How now cash cow: U of M says comfy cows make big bucks
A University of Minnesota researcher has found a way to make dairy cows more comfortable. Marcia Endres, an associate professor of animal science at the University of Minnesota, says that cows whose stalls have more than nine inches of bedding--sand, sawdust, or other organic materials--tend to be more content than cows that rest on more shallow bedding. “A comfortable cow is a cash cow,” says Endres, adding that happy cows produce up to two gallons more milk per day.
How do you tell if a cow is happy? “It’s harder to measure the happiness of a cow,” Endres acknowledges in a video about her work on the university’s Web site. “They don’t really talk to me in English.” But there are signs. “Their eyes are bright and shiny, and their coats are shinier,” she says. “Cows might be calmer when you walk into a barn.”
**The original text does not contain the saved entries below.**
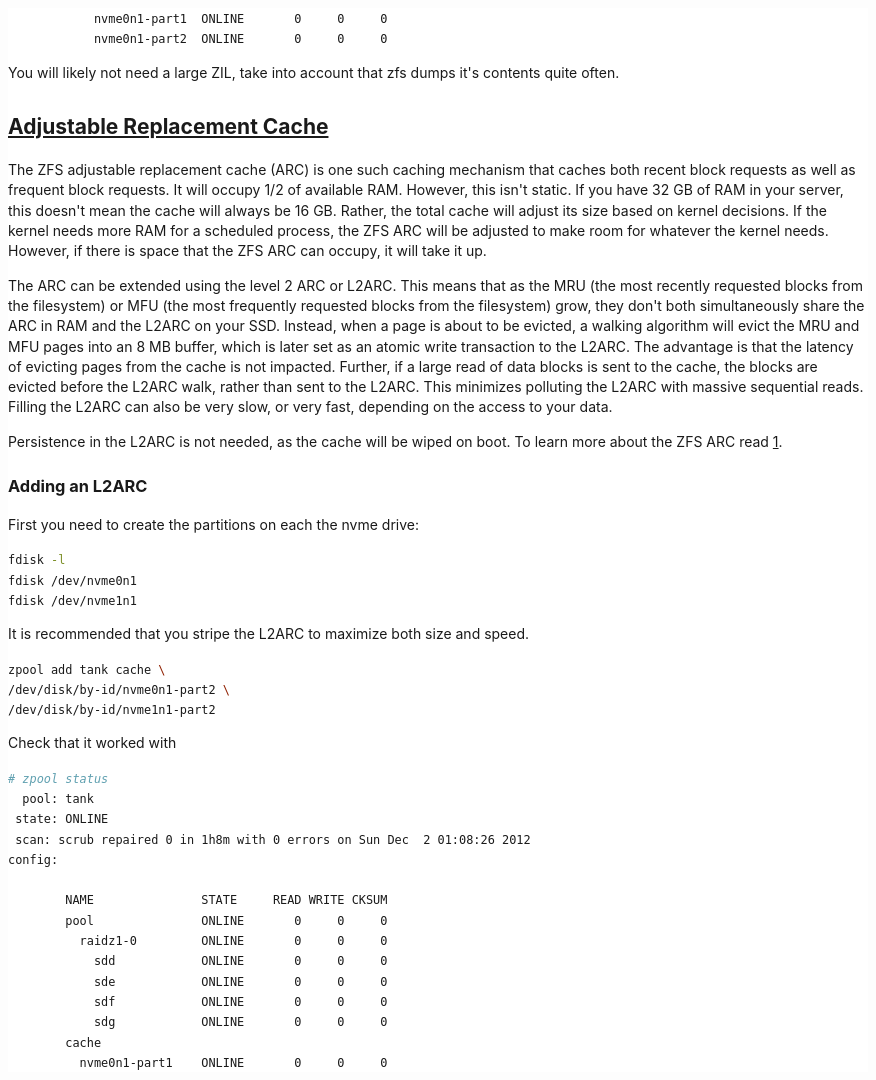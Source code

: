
 ```bash
            nvme0n1-part1  ONLINE       0     0     0
            nvme0n1-part2  ONLINE       0     0     0
```

You will likely not need a large ZIL, take into account that zfs dumps it's contents quite often.

## [Adjustable Replacement Cache](https://pthree.org/2012/12/07/zfs-administration-part-iv-the-adjustable-replacement-cache/)

The ZFS adjustable replacement cache (ARC) is one such caching mechanism that caches both recent block requests as well as frequent block requests.
It will occupy 1/2 of available RAM. However, this isn't static. If you have 32 GB of RAM in your server, this doesn't mean the cache will always be 16 GB. Rather, the total cache will adjust its size based on kernel decisions. If the kernel needs more RAM for a scheduled process, the ZFS ARC will be adjusted to make room for whatever the kernel needs. However, if there is space that the ZFS ARC can occupy, it will take it up.

The ARC can be extended using the level 2 ARC or L2ARC. This means that as the MRU (the most recently requested blocks from the filesystem) or MFU (the most frequently requested blocks from the filesystem) grow, they don't both simultaneously share the ARC in RAM and the L2ARC on your SSD. Instead, when a page is about to be evicted, a walking algorithm will evict the MRU and MFU pages into an 8 MB buffer, which is later set as an atomic write transaction to the L2ARC. The advantage is that the latency of evicting pages from the cache is not impacted. Further, if a large read of data blocks is sent to the cache, the blocks are evicted before the L2ARC walk, rather than sent to the L2ARC. This minimizes polluting the L2ARC with massive sequential reads. Filling the L2ARC can also be very slow, or very fast, depending on the access to your data.

Persistence in the L2ARC is not needed, as the cache will be wiped on boot. To learn more about the ZFS ARC read [1](https://pthree.org/2012/12/07/zfs-administration-part-iv-the-adjustable-replacement-cache/).

### Adding an L2ARC

First you need to create the partitions on each the nvme drive:

```bash
fdisk -l
fdisk /dev/nvme0n1
fdisk /dev/nvme1n1
```

It is recommended that you stripe the L2ARC to maximize both size and speed.

```bash
zpool add tank cache \
/dev/disk/by-id/nvme0n1-part2 \
/dev/disk/by-id/nvme1n1-part2
```

Check that it worked with

```bash
# zpool status
  pool: tank
 state: ONLINE
 scan: scrub repaired 0 in 1h8m with 0 errors on Sun Dec  2 01:08:26 2012
config:

        NAME               STATE     READ WRITE CKSUM
        pool               ONLINE       0     0     0
          raidz1-0         ONLINE       0     0     0
            sdd            ONLINE       0     0     0
            sde            ONLINE       0     0     0
            sdf            ONLINE       0     0     0
            sdg            ONLINE       0     0     0
        cache
          nvme0n1-part1    ONLINE       0     0     0
```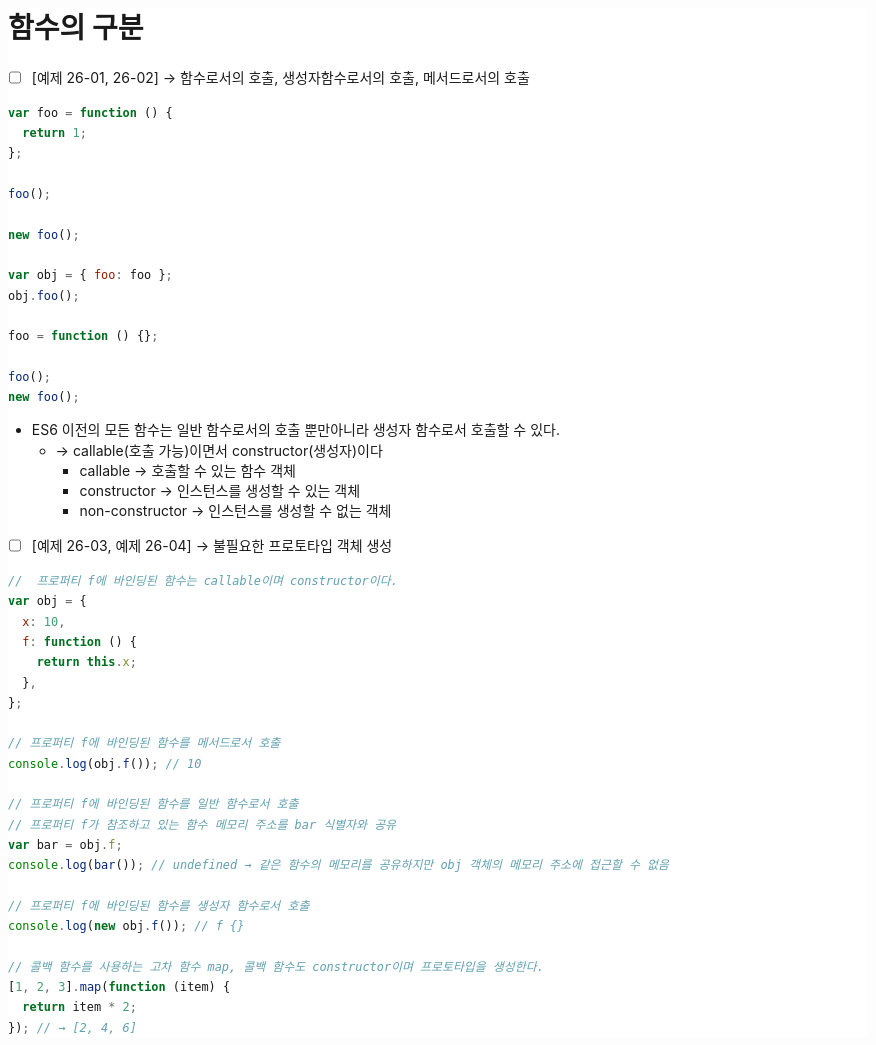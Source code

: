 # 함수의 구분

- [ ] [예제 26-01, 26-02] → 함수로서의 호출, 생성자함수로서의 호출, 메서드로서의 호출

```jsx
var foo = function () {
  return 1;
};

foo();

new foo();

var obj = { foo: foo };
obj.foo();

foo = function () {};

foo();
new foo();
```

- ES6 이전의 모든 함수는 일반 함수로서의 호출 뿐만아니라 생성자 함수로서 호출할 수 있다.
  - → callable(호출 가능)이면서 constructor(생성자)이다
    - callable → 호출할 수 있는 함수 객체
    - constructor → 인스턴스를 생성할 수 있는 객체
    - non-constructor → 인스턴스를 생성할 수 없는 객체
- [ ] [예제 26-03, 예제 26-04] → 불필요한 프로토타입 객체 생성

```jsx
//  프로퍼티 f에 바인딩된 함수는 callable이며 constructor이다.
var obj = {
  x: 10,
  f: function () {
    return this.x;
  },
};

// 프로퍼티 f에 바인딩된 함수를 메서드로서 호출
console.log(obj.f()); // 10

// 프로퍼티 f에 바인딩된 함수를 일반 함수로서 호출
// 프로퍼티 f가 참조하고 있는 함수 메모리 주소를 bar 식별자와 공유
var bar = obj.f;
console.log(bar()); // undefined → 같은 함수의 메모리를 공유하지만 obj 객체의 메모리 주소에 접근할 수 없음

// 프로퍼티 f에 바인딩된 함수를 생성자 함수로서 호출
console.log(new obj.f()); // f {}

// 콜백 함수를 사용하는 고차 함수 map, 콜백 함수도 constructor이며 프로토타입을 생성한다.
[1, 2, 3].map(function (item) {
  return item * 2;
}); // → [2, 4, 6]
```
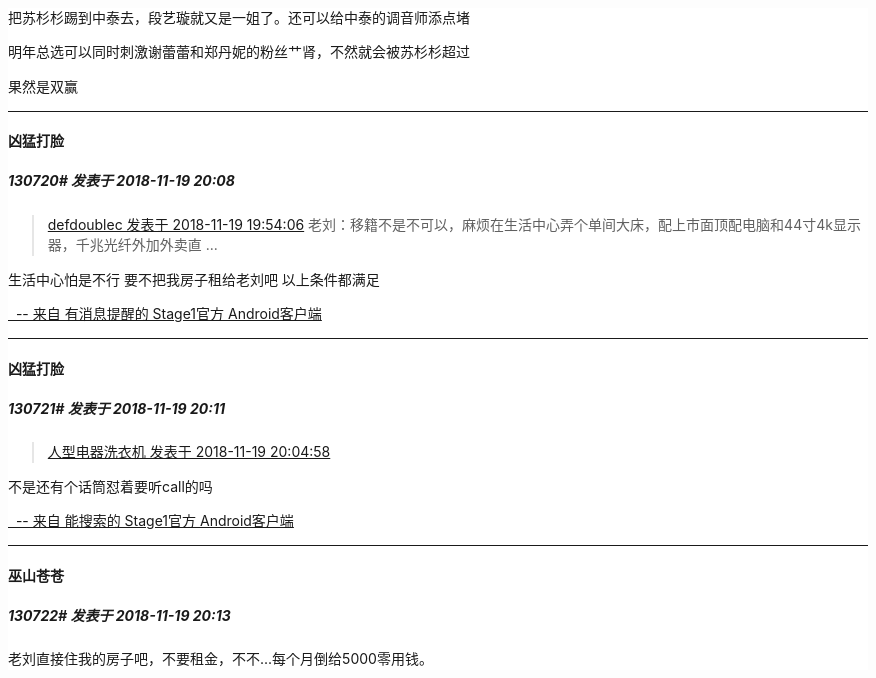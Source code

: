 


把苏杉杉踢到中泰去，段艺璇就又是一姐了。还可以给中泰的调音师添点堵


明年总选可以同时刺激谢蕾蕾和郑丹妮的粉丝艹肾，不然就会被苏杉杉超过


果然是双赢







-----

####  凶猛打脸  
##### 130720#       发表于 2018-11-19 20:08



<blockquote><a href="httphttps://bbs.saraba1st.com/2b/forum.php?mod=redirect&amp;goto=findpost&amp;pid=41650520&amp;ptid=1105387" target="_blank">defdoublec 发表于 2018-11-19 19:54:06</a>
老刘：移籍不是不可以，麻烦在生活中心弄个单间大床，配上市面顶配电脑和44寸4k显示器，千兆光纤外加外卖直 ...</blockquote>生活中心怕是不行
要不把我房子租给老刘吧
以上条件都满足

[  -- 来自 有消息提醒的 Stage1官方 Android客户端](https://www.coolapk.com/apk/140634)







-----

####  凶猛打脸  
##### 130721#       发表于 2018-11-19 20:11



<blockquote><a href="httphttps://bbs.saraba1st.com/2b/forum.php?mod=redirect&amp;goto=findpost&amp;pid=41650637&amp;ptid=1105387" target="_blank">人型电器洗衣机 发表于 2018-11-19 20:04:58</a></blockquote>不是还有个话筒怼着要听call的吗

[  -- 来自 能搜索的 Stage1官方 Android客户端](https://www.coolapk.com/apk/140634)







-----

####  巫山苍苍  
##### 130722#       发表于 2018-11-19 20:13




老刘直接住我的房子吧，不要租金，不不...每个月倒给5000零用钱。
Improving cow comfort not only makes the animals happier, it makes them healthier. Cows can become lame when they are on concrete or slurry for long periods of time. A few years ago, university researchers found that about 25 percent of highly productive cows in 50 Minnesota herds were lame. “Is it acceptable that one-fourth of our cows cannot walk naturally and without pain?” Endres wrote in 2004 in Dairy Extension, a University of Minnesota Extension publication.
Endres and her research findings are starring in some statewide television commercials and print advertisements in University of Minnesota publications. So as you pour cream into your coffee this morning, hope that it came from a happy cow.